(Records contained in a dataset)
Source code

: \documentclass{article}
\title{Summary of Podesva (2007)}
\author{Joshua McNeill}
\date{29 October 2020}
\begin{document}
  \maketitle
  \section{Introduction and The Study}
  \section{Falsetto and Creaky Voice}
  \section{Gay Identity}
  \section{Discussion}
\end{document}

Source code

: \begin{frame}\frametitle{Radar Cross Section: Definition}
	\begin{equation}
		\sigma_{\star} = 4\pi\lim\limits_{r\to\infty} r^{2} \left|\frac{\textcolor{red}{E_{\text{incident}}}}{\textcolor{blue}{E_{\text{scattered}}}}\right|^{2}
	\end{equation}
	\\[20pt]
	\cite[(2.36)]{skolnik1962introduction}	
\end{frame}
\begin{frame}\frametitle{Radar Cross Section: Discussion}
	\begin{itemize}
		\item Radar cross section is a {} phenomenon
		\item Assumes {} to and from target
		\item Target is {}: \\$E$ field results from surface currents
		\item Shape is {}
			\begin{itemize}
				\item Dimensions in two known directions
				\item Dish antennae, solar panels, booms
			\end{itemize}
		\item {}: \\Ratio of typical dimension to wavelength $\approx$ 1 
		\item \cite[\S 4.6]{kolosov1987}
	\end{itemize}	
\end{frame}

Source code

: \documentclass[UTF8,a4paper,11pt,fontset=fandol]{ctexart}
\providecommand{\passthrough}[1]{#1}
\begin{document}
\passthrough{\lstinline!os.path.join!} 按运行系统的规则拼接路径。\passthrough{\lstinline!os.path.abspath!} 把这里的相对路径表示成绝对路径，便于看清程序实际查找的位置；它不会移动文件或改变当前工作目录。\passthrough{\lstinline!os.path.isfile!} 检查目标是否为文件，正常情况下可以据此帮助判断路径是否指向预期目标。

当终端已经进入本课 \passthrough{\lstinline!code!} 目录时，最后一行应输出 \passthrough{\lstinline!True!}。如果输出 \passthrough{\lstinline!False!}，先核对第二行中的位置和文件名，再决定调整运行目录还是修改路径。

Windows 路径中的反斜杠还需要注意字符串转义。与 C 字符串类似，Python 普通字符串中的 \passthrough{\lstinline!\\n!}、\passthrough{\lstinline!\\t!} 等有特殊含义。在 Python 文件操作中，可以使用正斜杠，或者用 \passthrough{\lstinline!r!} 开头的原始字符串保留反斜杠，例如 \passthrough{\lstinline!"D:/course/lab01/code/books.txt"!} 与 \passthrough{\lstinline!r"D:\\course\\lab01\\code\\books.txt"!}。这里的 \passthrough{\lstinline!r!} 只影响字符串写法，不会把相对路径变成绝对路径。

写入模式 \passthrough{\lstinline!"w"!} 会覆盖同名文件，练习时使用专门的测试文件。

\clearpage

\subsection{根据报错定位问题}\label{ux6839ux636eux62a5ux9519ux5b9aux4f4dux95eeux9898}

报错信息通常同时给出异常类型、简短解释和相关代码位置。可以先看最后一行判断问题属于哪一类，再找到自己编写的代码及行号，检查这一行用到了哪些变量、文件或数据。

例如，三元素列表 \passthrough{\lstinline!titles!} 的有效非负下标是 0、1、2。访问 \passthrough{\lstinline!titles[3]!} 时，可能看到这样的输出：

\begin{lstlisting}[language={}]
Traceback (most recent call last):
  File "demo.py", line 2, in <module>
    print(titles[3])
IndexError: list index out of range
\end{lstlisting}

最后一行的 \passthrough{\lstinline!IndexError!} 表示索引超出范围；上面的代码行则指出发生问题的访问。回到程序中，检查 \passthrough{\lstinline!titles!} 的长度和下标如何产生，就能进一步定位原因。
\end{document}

| AIM OF THE EXERCISE |
Please repeat each entry exactly as written.

| RESULT FOR THIS EXERCISE |
Source code

: \documentclass{article}
\title{Summary of Podesva (2007)}
\author{Joshua McNeill}
\date{29 October 2020}
\begin{document}
  \maketitle
  \section{Introduction and The Study}
  \section{Falsetto and Creaky Voice}
  \section{Gay Identity}
  \section{Discussion}
\end{document}

Source code

: \begin{frame}\frametitle{Radar Cross Section: Definition}
	\begin{equation}
		\sigma_{\star} = 4\pi\lim\limits_{r\to\infty} r^{2} \left|\frac{\textcolor{red}{E_{\text{incident}}}}{\textcolor{blue}{E_{\text{scattered}}}}\right|^{2}
	\end{equation}
	\\[20pt]
	\cite[(2.36)]{skolnik1962introduction}	
\end{frame}
\begin{frame}\frametitle{Radar Cross Section: Discussion}
	\begin{itemize}
		\item Radar cross section is a {} phenomenon
		\item Assumes {} to and from target
		\item Target is {}: \\$E$ field results from surface currents
		\item Shape is {}
			\begin{itemize}
				\item Dimensions in two known directions
				\item Dish antennae, solar panels, booms
			\end{itemize}
		\item {}: \\Ratio of typical dimension to wavelength $\approx$ 1 
		\item \cite[\S 4.6]{kolosov1987}
	\end{itemize}	
\end{frame}

Source code

: \documentclass[UTF8,a4paper,11pt,fontset=fandol]{ctexart}
\providecommand{\passthrough}[1]{#1}
\begin{document}
\passthrough{\lstinline!os.path.join!} 按运行系统的规则拼接路径。\passthrough{\lstinline!os.path.abspath!} 把这里的相对路径表示成绝对路径，便于看清程序实际查找的位置；它不会移动文件或改变当前工作目录。\passthrough{\lstinline!os.path.isfile!} 检查目标是否为文件，正常情况下可以据此帮助判断路径是否指向预期目标。

当终端已经进入本课 \passthrough{\lstinline!code!} 目录时，最后一行应输出 \passthrough{\lstinline!True!}。如果输出 \passthrough{\lstinline!False!}，先核对第二行中的位置和文件名，再决定调整运行目录还是修改路径。

Windows 路径中的反斜杠还需要注意字符串转义。与 C 字符串类似，Python 普通字符串中的 \passthrough{\lstinline!\\n!}、\passthrough{\lstinline!\\t!} 等有特殊含义。在 Python 文件操作中，可以使用正斜杠，或者用 \passthrough{\lstinline!r!} 开头的原始字符串保留反斜杠，例如 \passthrough{\lstinline!"D:/course/lab01/code/books.txt"!} 与 \passthrough{\lstinline!r"D:\\course\\lab01\\code\\books.txt"!}。这里的 \passthrough{\lstinline!r!} 只影响字符串写法，不会把相对路径变成绝对路径。

写入模式 \passthrough{\lstinline!"w"!} 会覆盖同名文件，练习时使用专门的测试文件。

\clearpage

\subsection{根据报错定位问题}\label{ux6839ux636eux62a5ux9519ux5b9aux4f4dux95eeux9898}

报错信息通常同时给出异常类型、简短解释和相关代码位置。可以先看最后一行判断问题属于哪一类，再找到自己编写的代码及行号，检查这一行用到了哪些变量、文件或数据。

例如，三元素列表 \passthrough{\lstinline!titles!} 的有效非负下标是 0、1、2。访问 \passthrough{\lstinline!titles[3]!} 时，可能看到这样的输出：

\begin{lstlisting}[language={}]
Traceback (most recent call last):
  File "demo.py", line 2, in <module>
    print(titles[3])
IndexError: list index out of range
\end{lstlisting}

最后一行的 \passthrough{\lstinline!IndexError!} 表示索引超出范围；上面的代码行则指出发生问题的访问。回到程序中，检查 \passthrough{\lstinline!titles!} 的长度和下标如何产生，就能进一步定位原因。
\end{document}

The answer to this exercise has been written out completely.